#### Working data
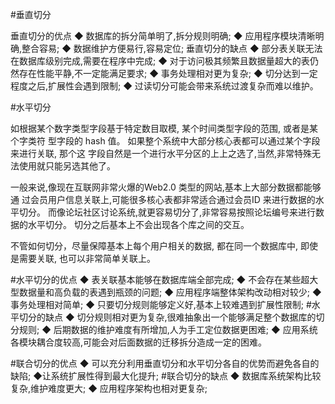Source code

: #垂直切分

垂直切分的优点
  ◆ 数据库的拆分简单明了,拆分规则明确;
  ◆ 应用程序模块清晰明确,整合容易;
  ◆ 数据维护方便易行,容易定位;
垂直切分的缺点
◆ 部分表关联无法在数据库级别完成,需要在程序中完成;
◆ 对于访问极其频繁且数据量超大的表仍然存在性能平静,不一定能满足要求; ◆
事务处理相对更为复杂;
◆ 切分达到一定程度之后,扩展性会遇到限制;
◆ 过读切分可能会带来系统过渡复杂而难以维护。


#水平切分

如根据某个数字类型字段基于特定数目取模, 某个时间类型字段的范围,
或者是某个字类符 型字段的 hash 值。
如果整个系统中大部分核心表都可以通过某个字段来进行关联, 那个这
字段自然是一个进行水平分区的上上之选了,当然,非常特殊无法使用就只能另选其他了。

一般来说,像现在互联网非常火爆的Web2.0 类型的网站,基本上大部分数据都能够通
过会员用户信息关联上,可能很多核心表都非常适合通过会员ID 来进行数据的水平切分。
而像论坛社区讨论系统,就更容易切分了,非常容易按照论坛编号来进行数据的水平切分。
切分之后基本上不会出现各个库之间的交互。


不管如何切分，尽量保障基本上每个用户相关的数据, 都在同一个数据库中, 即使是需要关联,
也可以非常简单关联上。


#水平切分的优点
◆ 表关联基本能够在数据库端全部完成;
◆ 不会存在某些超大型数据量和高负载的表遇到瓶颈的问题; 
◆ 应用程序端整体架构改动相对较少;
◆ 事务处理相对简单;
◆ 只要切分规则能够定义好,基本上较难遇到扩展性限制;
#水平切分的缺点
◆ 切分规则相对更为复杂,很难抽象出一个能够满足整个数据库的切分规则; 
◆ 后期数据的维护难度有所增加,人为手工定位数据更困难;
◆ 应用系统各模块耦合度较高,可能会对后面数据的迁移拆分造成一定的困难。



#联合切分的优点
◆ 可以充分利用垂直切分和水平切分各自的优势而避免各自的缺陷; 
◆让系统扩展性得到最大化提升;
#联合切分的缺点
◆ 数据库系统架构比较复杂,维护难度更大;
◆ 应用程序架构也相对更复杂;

* * *

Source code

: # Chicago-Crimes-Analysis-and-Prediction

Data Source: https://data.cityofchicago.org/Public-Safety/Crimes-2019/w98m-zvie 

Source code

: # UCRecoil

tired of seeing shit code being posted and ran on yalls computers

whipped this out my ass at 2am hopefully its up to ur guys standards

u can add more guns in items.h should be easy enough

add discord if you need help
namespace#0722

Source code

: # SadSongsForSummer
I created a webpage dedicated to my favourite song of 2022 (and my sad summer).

#### Task to carry out
Your answer should be the lines above, from the line containing "tired of seeing" up to and including the line containing "I created a", reproduced exactly and with nothing else.

#### Reply to the exercise
tired of seeing shit code being posted and ran on yalls computers

whipped this out my ass at 2am hopefully its up to ur guys standards

u can add more guns in items.h should be easy enough

add discord if you need help
namespace#0722

Source code

: # SadSongsForSummer
I created a webpage dedicated to my favourite song of 2022 (and my sad summer).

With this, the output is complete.